# Directions:
Lift every line from the entries that includes the word "same".

━━━━━ Provided data ━━━━━

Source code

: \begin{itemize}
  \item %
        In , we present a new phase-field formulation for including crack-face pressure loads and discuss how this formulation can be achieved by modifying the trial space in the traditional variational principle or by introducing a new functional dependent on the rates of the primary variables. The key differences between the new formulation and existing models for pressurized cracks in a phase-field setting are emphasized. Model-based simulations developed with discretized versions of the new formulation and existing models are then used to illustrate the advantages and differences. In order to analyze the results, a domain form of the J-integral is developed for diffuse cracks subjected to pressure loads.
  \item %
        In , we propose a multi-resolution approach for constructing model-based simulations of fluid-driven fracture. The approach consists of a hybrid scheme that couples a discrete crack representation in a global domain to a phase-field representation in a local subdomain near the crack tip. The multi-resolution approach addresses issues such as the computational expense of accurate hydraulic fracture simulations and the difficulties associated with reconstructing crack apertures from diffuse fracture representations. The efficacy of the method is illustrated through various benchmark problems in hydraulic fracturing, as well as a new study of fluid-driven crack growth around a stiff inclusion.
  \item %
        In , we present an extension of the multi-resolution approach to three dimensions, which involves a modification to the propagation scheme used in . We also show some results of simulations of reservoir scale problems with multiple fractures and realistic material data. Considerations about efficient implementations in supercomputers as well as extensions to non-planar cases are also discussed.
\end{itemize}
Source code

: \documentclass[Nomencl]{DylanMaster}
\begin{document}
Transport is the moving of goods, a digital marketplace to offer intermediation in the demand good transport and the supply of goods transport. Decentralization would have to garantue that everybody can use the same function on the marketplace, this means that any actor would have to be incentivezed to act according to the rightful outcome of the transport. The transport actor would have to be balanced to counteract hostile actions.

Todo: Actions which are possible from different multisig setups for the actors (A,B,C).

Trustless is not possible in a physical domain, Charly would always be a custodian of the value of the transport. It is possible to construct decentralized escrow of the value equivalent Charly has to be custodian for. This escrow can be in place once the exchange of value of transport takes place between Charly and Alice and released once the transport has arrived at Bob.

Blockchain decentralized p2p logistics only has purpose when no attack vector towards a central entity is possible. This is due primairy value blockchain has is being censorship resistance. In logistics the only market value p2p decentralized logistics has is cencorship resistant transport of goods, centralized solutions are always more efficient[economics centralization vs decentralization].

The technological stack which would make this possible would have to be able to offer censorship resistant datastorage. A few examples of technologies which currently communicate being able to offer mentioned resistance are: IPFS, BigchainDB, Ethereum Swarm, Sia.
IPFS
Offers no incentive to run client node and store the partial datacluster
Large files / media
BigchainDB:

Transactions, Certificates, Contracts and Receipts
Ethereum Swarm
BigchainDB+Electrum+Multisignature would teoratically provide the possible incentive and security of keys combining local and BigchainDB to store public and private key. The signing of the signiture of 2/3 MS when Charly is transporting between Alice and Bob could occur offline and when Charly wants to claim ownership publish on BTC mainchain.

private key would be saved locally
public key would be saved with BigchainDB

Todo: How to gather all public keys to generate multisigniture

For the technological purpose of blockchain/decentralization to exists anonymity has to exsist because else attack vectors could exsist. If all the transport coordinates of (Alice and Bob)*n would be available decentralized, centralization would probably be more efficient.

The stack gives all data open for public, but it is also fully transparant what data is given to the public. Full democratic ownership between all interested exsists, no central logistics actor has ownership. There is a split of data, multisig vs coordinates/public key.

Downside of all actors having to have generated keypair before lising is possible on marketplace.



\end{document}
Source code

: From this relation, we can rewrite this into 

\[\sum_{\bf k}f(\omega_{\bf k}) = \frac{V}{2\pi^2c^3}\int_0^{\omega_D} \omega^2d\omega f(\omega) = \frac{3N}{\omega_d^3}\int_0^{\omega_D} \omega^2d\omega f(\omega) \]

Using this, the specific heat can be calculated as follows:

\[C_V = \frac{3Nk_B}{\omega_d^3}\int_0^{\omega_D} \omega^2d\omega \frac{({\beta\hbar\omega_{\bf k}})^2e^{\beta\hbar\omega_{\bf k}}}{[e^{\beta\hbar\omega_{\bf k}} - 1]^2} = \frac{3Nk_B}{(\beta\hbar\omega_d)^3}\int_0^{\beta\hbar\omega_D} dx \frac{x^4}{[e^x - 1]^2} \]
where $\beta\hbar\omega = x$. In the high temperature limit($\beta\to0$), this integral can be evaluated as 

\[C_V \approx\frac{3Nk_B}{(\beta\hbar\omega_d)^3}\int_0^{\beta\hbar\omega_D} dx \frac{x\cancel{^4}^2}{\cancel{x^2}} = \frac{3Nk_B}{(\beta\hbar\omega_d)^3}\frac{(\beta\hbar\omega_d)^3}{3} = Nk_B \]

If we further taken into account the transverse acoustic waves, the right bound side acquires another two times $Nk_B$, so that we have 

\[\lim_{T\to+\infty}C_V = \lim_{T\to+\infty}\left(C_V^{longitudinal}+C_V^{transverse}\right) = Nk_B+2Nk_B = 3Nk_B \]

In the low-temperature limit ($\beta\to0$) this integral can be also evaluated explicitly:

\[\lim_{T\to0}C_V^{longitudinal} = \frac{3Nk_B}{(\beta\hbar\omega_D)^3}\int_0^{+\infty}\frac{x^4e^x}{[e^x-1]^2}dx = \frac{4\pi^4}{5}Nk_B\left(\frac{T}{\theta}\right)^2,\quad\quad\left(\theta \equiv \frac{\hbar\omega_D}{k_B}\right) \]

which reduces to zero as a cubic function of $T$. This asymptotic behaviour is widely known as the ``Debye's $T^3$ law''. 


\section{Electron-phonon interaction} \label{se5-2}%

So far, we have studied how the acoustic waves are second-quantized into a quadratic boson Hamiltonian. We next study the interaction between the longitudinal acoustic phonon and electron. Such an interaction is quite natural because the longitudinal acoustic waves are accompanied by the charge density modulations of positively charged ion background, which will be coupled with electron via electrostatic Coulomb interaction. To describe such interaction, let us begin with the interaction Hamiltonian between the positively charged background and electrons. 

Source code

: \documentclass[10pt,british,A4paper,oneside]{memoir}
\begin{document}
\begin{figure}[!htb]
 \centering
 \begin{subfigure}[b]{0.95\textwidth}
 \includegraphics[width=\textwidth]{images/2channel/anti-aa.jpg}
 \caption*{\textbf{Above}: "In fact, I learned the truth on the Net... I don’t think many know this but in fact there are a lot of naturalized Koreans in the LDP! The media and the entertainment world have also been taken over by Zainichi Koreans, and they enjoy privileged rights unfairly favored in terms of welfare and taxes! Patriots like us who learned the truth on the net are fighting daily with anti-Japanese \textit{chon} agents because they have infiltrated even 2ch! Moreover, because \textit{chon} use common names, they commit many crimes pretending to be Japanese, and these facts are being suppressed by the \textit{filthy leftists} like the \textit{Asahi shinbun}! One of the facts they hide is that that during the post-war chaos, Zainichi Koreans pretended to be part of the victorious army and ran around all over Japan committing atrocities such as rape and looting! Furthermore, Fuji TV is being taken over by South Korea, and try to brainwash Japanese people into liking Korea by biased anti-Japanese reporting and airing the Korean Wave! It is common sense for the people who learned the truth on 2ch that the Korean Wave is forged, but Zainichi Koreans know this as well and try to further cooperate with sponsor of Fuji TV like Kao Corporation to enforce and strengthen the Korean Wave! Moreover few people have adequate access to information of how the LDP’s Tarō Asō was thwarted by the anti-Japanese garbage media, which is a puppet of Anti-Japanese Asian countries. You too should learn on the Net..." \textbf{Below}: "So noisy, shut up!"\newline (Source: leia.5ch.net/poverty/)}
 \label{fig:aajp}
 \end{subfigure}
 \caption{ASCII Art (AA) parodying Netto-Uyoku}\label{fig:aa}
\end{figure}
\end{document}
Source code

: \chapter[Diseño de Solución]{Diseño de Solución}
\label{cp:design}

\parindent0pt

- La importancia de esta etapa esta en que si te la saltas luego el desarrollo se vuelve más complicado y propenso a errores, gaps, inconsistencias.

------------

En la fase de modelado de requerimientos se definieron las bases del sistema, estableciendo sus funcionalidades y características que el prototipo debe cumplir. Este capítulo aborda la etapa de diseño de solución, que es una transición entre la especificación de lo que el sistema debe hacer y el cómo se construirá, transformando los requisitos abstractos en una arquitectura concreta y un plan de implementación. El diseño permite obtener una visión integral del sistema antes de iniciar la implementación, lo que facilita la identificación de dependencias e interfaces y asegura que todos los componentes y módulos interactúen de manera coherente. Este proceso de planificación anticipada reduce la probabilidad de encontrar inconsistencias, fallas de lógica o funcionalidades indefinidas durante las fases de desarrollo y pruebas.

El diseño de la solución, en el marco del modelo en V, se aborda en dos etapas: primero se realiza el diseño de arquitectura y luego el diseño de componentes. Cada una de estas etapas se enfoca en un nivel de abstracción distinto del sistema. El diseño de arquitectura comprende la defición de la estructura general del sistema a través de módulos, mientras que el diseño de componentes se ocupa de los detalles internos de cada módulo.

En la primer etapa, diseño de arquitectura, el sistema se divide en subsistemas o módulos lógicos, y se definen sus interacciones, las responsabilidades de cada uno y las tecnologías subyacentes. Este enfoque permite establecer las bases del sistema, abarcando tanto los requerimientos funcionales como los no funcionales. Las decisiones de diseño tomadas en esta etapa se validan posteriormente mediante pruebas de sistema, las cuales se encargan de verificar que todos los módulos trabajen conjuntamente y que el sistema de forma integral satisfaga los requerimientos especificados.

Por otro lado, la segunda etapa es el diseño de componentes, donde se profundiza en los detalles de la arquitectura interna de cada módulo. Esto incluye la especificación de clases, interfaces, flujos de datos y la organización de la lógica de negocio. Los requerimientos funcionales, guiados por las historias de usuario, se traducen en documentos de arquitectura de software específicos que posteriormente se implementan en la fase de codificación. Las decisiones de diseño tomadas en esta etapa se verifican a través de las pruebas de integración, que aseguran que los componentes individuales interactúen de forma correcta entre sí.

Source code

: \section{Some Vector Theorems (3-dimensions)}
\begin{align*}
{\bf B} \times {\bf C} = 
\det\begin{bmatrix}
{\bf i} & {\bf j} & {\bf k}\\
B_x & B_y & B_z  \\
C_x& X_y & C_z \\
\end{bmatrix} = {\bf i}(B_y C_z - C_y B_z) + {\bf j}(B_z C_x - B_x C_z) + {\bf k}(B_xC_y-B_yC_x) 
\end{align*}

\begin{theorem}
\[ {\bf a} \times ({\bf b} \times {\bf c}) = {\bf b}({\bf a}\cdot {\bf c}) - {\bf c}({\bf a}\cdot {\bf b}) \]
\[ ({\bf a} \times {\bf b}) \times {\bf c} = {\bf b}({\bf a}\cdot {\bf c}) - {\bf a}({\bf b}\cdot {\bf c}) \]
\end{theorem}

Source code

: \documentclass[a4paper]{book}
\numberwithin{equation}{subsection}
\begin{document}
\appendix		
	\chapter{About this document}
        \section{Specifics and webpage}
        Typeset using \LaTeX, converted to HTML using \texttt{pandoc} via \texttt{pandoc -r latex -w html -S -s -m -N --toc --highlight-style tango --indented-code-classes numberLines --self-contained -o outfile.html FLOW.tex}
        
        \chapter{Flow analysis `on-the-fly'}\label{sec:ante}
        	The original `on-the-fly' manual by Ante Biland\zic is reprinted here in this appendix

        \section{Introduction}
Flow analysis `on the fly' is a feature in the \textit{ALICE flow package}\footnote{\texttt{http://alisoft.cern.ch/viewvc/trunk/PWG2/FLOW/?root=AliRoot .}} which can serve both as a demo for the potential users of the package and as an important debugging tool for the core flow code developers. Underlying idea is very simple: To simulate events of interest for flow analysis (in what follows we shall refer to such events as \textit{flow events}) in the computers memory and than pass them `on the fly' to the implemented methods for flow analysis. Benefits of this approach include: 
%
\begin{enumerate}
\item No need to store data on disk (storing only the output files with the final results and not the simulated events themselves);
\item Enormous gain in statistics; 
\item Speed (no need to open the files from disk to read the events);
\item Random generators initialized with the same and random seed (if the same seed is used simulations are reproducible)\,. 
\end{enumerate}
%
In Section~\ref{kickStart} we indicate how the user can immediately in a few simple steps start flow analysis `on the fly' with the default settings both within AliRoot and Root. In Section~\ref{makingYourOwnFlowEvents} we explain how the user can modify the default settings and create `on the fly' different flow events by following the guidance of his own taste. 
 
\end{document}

━━━━━

# Exercise response:
Transport is the moving of goods, a digital marketplace to offer intermediation in the demand good transport and the supply of goods transport. Decentralization would have to garantue that everybody can use the same function on the marketplace, this means that any actor would have to be incentivezed to act according to the rightful outcome of the transport. The transport actor would have to be balanced to counteract hostile actions.
\item Random generators initialized with the same and random seed (if the same seed is used simulations are reproducible)\,. 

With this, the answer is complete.